The Torah states that if a High Priest commits a sin it is because of the fault of the people and he must bring a sacrifice as an atonement (Lev 4:3). If the saintly High Priest sins it is because he was brought down by the deteriorated religious and ethical condition of the Jewish People.
No doubt God judges the individual and weighs his or her merits against his or her demerits. However, God also judges the Jewish People as a national entity. In describing the attitude of the Jewish People on Rosh Hashanah, the Talmud of Eretz Yisrael states: “But Israel wears white, eat, drink, are merry and trim their beards because they know that God will do miracles for them.” (Rosh Hashanah 1:3, 7b)
Here we discern quite clearly that God also judges the Jewish People as a whole and by their collective merits. Generally, He is keen on finding their merits and tends not only to forgive the Jewish People for their iniquity but also clears their slate to the point that He is ready to do miracles for them
The iniquitous minority shares the fate of the meritorious majority. But by the same token the meritorious minority also shares the fate of the iniquitous majority.
The Talmud of Eretz Yisrael exemplifies this as well: Rabbi Ze’ira in the name of Rabbi Haninah said: What should the great people of the generation do? For the congregation (tsibbur) is judged by its majority for we find that all thirty years that the Jewish People were like excommunicated God did not speak to Moses as its says: “And it was when all the Men of Battle ceased to die from amidst the People” (Deut. 2:16).

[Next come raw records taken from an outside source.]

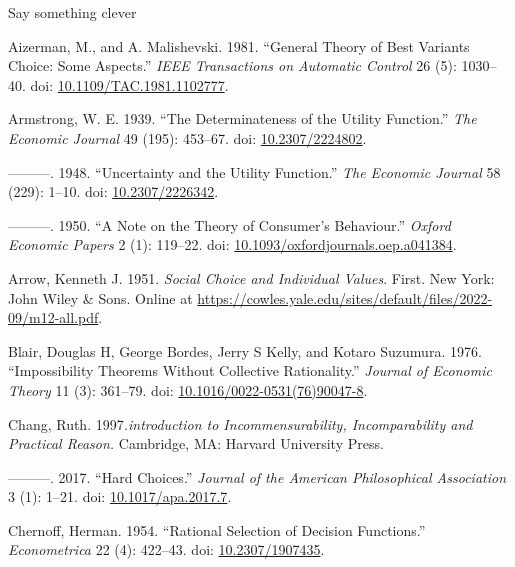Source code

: \documentclass[
  11pt,
  letterpaper,
  DIV=11,
  numbers=noendperiod,
  twoside]{scrartcl}
\newlength{\cslhangindent}
\newenvironment{CSLReferences}[2] %
 {\begin{list}{}{%
  \setlength{\itemindent}{0pt}
  \setlength{\leftmargin}{0pt}
  \setlength{\parsep}{0pt}
  \ifodd #1
   \setlength{\leftmargin}{\cslhangindent}
   \setlength{\itemindent}{-1\cslhangindent}
  \fi
  \setlength{\itemsep}{#2\baselineskip}}}
 {\end{list}}
\begin{document}
Say something clever

\label{refs}
\begin{CSLReferences}{1}{0}
Aizerman, M., and A. Malishevski. 1981. {``General Theory of Best
Variants Choice: Some Aspects.''} \emph{IEEE Transactions on Automatic
Control} 26 (5): 1030--40. doi:
\href{https://doi.org/10.1109/TAC.1981.1102777}{10.1109/TAC.1981.1102777}.

Armstrong, W. E. 1939. {``The Determinateness of the Utility
Function.''} \emph{The Economic Journal} 49 (195): 453--67. doi:
\href{https://doi.org/10.2307/2224802}{10.2307/2224802}.

---------. 1948. {``Uncertainty and the Utility Function.''} \emph{The
Economic Journal} 58 (229): 1--10. doi:
\href{https://doi.org/10.2307/2226342}{10.2307/2226342}.

---------. 1950. {``A Note on the Theory of Consumer's Behaviour.''}
\emph{Oxford Economic Papers} 2 (1): 119--22. doi:
\href{https://doi.org/10.1093/oxfordjournals.oep.a041384}{10.1093/oxfordjournals.oep.a041384}.

Arrow, Kenneth J. 1951. \emph{Social Choice and Individual Values}.
First. New York: John Wiley \& Sons. Online at
\url{https://cowles.yale.edu/sites/default/files/2022-09/m12-all.pdf}.

Blair, Douglas H, George Bordes, Jerry S Kelly, and Kotaro Suzumura.
1976. {``Impossibility Theorems Without Collective Rationality.''}
\emph{Journal of Economic Theory} 11 (3): 361--79. doi:
\href{https://doi.org/10.1016/0022-0531(76)90047-8}{10.1016/0022-0531(76)90047-8}.

Chang, Ruth. 1997\emph{.introduction to Incommensurability,
Incomparability and Practical Reason.} Cambridge, MA: Harvard University
Press.

---------. 2017. {``Hard Choices.''} \emph{Journal of the American
Philosophical Association} 3 (1): 1--21. doi:
\href{https://doi.org/10.1017/apa.2017.7}{10.1017/apa.2017.7}.

Chernoff, Herman. 1954. {``Rational Selection of Decision Functions.''}
\emph{Econometrica} 22 (4): 422--43. doi:
\href{https://doi.org/10.2307/1907435}{10.2307/1907435}.


\end{CSLReferences}
\end{document}
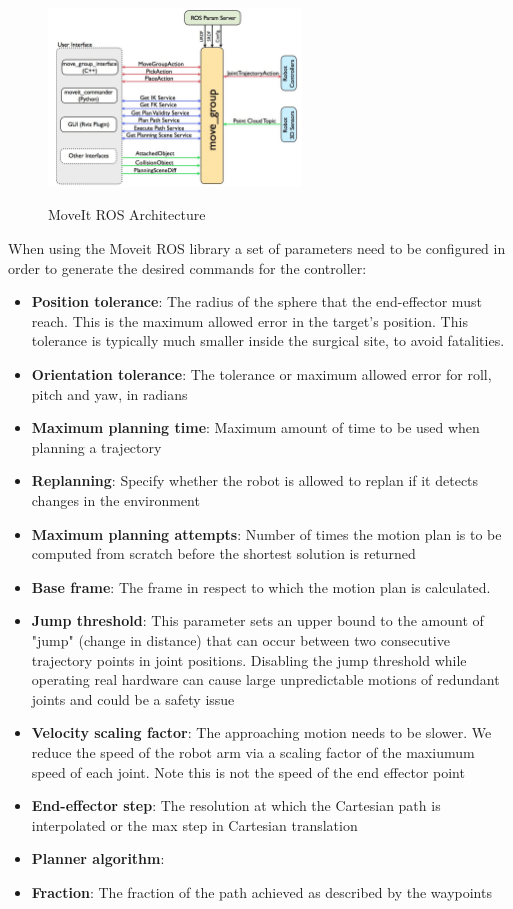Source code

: \begin{center}
\begin{figure}[!htb]
\centering
\includegraphics[width=0.6\textwidth]{images/moveit_move_group.png}\\
\caption{MoveIt ROS Architecture}
\end{figure}
\end{center}

When using the Moveit ROS library a set of parameters need to be configured in order to generate the desired commands for the controller:
\begin{itemize}
	\item \textbf{Position tolerance}: The radius of the sphere that the end-effector must reach. This is the maximum allowed error in the target's position.
	This tolerance is typically much smaller inside the surgical site, to avoid fatalities.
	\item \textbf{Orientation tolerance}: The tolerance or maximum allowed error for roll, pitch and yaw, in radians
	\item \textbf{Maximum planning time}: Maximum amount of time to be used when planning a trajectory
	\item \textbf{Replanning}: Specify whether the robot is allowed to replan if it detects changes in the environment
	\item \textbf{Maximum planning attempts}: Number of times the motion plan is to be computed from scratch before the shortest solution is returned
	\item \textbf{Base frame}: The frame in respect to which the motion plan is calculated.
	\item \textbf{Jump threshold}: This parameter sets an upper bound to the amount of "jump" (change in distance) that can occur between two consecutive trajectory points in joint 
	positions. Disabling the jump threshold while operating real hardware can cause large unpredictable motions of redundant joints 
	and could be a safety issue
	\item \textbf{Velocity scaling factor}: The approaching motion needs to be slower. We reduce the speed of the robot arm via a scaling factor of the 
	maxiumum speed of each joint. Note this is not the speed of the end effector point
	\item \textbf{End-effector step}: The resolution at which the Cartesian path is interpolated or the max step in Cartesian translation
	\item \textbf{Planner algorithm}:
	\item \textbf{Fraction}: The fraction of the path achieved as described by the waypoints
\end{itemize}

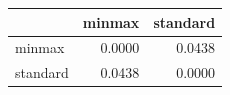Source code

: \begin{tabular}{lrr}
\toprule
 & minmax & standard \\
\midrule
minmax & 0.0000 & 0.0438 \\
standard & 0.0438 & 0.0000 \\
\bottomrule
\end{tabular}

What does it say right after that? “And God spoke to me saying etc.” ( ibid 17). (Ta’anith 3:4)
God closed Himself to the Jewish People for thirty years and during that time He would not even speak to the righteous prophet Moses, the very same man who God would speak with face to face.
The significance and implications of these passages are far reaching. When misfortune falls upon a person it is not necessarily his or her fault, but the repercussions of God’s decree upon the Jewish People. This may be even more so true (as we see on Rosh Hashanah) in the contrary situation.